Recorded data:
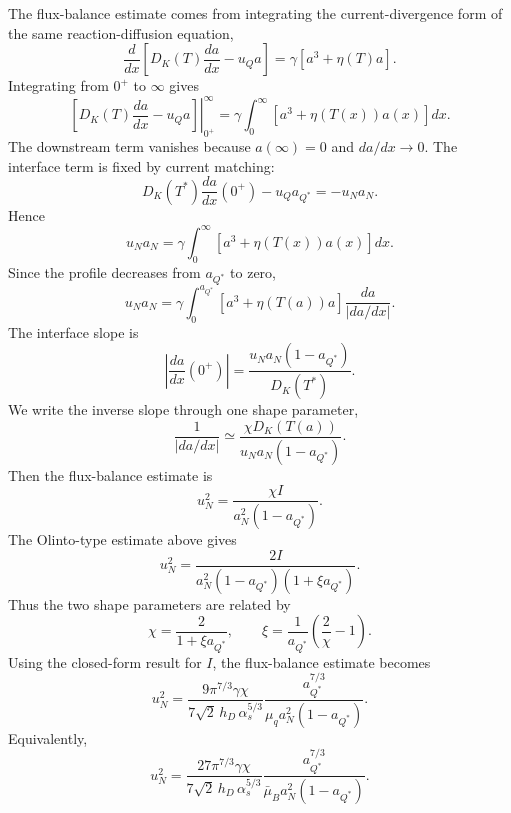 \documentclass[11pt]{article}
\begin{document}
The flux-balance estimate comes from integrating the current-divergence form of
the same reaction-diffusion equation,
\begin{equation}
\frac{d}{dx}
\left[
D_K(T)\frac{da}{dx}-u_Qa
\right]
=
\gamma\left[a^3+\eta(T)a\right].
\end{equation}
Integrating from \(0^+\) to \(\infty\) gives
\begin{equation}
\left.
\left[
D_K(T)\frac{da}{dx}-u_Qa
\right]\right|_{0^+}^{\infty}
=
\gamma\int_0^\infty
\left[a^3+\eta(T(x))a(x)\right]dx .
\end{equation}
The downstream term vanishes because \(a(\infty)=0\) and \(da/dx\to0\).
The interface term is fixed by current matching:
\begin{equation}
D_K(T^*)\frac{da}{dx}(0^+)-u_Qa_{Q^*}=-u_Na_N .
\end{equation}
Hence
\begin{equation}
u_Na_N
=
\gamma\int_0^\infty
\left[a^3+\eta(T(x))a(x)\right]dx .
\end{equation}
Since the profile decreases from \(a_{Q^*}\) to zero,
\begin{equation}
u_Na_N
=
\gamma
\int_0^{a_{Q^*}}
\left[a^3+\eta(T(a))a\right]\frac{da}{|da/dx|}.
\end{equation}
The interface slope is
\begin{equation}
\left|\frac{da}{dx}(0^+)\right|
=
\frac{u_Na_N(1-a_{Q^*})}{D_K(T^*)}.
\end{equation}
We write the inverse slope through one shape parameter,
\begin{equation}
\frac{1}{|da/dx|}
\simeq
\frac{\chi D_K(T(a))}{u_Na_N(1-a_{Q^*})}.
\end{equation}
Then the flux-balance estimate is
\begin{equation}
u_N^2
=
\frac{\chi I}{a_N^2(1-a_{Q^*})}.
\end{equation}
The Olinto-type estimate above gives
\begin{equation}
u_N^2
=
\frac{2I}
{a_N^2(1-a_{Q^*})(1+\xi a_{Q^*})}.
\end{equation}
Thus the two shape parameters are related by
\begin{equation}
\chi=\frac{2}{1+\xi a_{Q^*}},
\qquad
\xi=\frac{1}{a_{Q^*}}\left(\frac{2}{\chi}-1\right).
\end{equation}
Using the closed-form result for \(I\), the flux-balance estimate becomes
\begin{equation}
u_N^2
=
\frac{
9\pi^{7/3}\gamma\chi
}{
7\sqrt{2}\,h_D\,\alpha_s^{5/3}
}
\frac{
a_{Q^*}^{7/3}
}{
\mu_q a_N^2(1-a_{Q^*})
}.
\end{equation}
Equivalently,
\begin{equation}
u_N^2
=
\frac{
27\pi^{7/3}\gamma\chi
}{
7\sqrt{2}\,h_D\,\alpha_s^{5/3}
}
\frac{
a_{Q^*}^{7/3}
}{
\bar\mu_B a_N^2(1-a_{Q^*})
}.
\end{equation}
\fi
\end{document}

The problem:
Each record should be printed exactly as it appears, leaving the pictures out.

Solution to the exercise:
 \documentclass[11pt]{article}
\begin{document}
The flux-balance estimate comes from integrating the current-divergence form of
the same reaction-diffusion equation,
\begin{equation}
\frac{d}{dx}
\left[
D_K(T)\frac{da}{dx}-u_Qa
\right]
=
\gamma\left[a^3+\eta(T)a\right].
\end{equation}
Integrating from \(0^+\) to \(\infty\) gives
\begin{equation}
\left.
\left[
D_K(T)\frac{da}{dx}-u_Qa
\right]\right|_{0^+}^{\infty}
=
\gamma\int_0^\infty
\left[a^3+\eta(T(x))a(x)\right]dx .
\end{equation}
The downstream term vanishes because \(a(\infty)=0\) and \(da/dx\to0\).
The interface term is fixed by current matching:
\begin{equation}
D_K(T^*)\frac{da}{dx}(0^+)-u_Qa_{Q^*}=-u_Na_N .
\end{equation}
Hence
\begin{equation}
u_Na_N
=
\gamma\int_0^\infty
\left[a^3+\eta(T(x))a(x)\right]dx .
\end{equation}
Since the profile decreases from \(a_{Q^*}\) to zero,
\begin{equation}
u_Na_N
=
\gamma
\int_0^{a_{Q^*}}
\left[a^3+\eta(T(a))a\right]\frac{da}{|da/dx|}.
\end{equation}
The interface slope is
\begin{equation}
\left|\frac{da}{dx}(0^+)\right|
=
\frac{u_Na_N(1-a_{Q^*})}{D_K(T^*)}.
\end{equation}
We write the inverse slope through one shape parameter,
\begin{equation}
\frac{1}{|da/dx|}
\simeq
\frac{\chi D_K(T(a))}{u_Na_N(1-a_{Q^*})}.
\end{equation}
Then the flux-balance estimate is
\begin{equation}
u_N^2
=
\frac{\chi I}{a_N^2(1-a_{Q^*})}.
\end{equation}
The Olinto-type estimate above gives
\begin{equation}
u_N^2
=
\frac{2I}
{a_N^2(1-a_{Q^*})(1+\xi a_{Q^*})}.
\end{equation}
Thus the two shape parameters are related by
\begin{equation}
\chi=\frac{2}{1+\xi a_{Q^*}},
\qquad
\xi=\frac{1}{a_{Q^*}}\left(\frac{2}{\chi}-1\right).
\end{equation}
Using the closed-form result for \(I\), the flux-balance estimate becomes
\begin{equation}
u_N^2
=
\frac{
9\pi^{7/3}\gamma\chi
}{
7\sqrt{2}\,h_D\,\alpha_s^{5/3}
}
\frac{
a_{Q^*}^{7/3}
}{
\mu_q a_N^2(1-a_{Q^*})
}.
\end{equation}
Equivalently,
\begin{equation}
u_N^2
=
\frac{
27\pi^{7/3}\gamma\chi
}{
7\sqrt{2}\,h_D\,\alpha_s^{5/3}
}
\frac{
a_{Q^*}^{7/3}
}{
\bar\mu_B a_N^2(1-a_{Q^*})
}.
\end{equation}
\fi
\end{document}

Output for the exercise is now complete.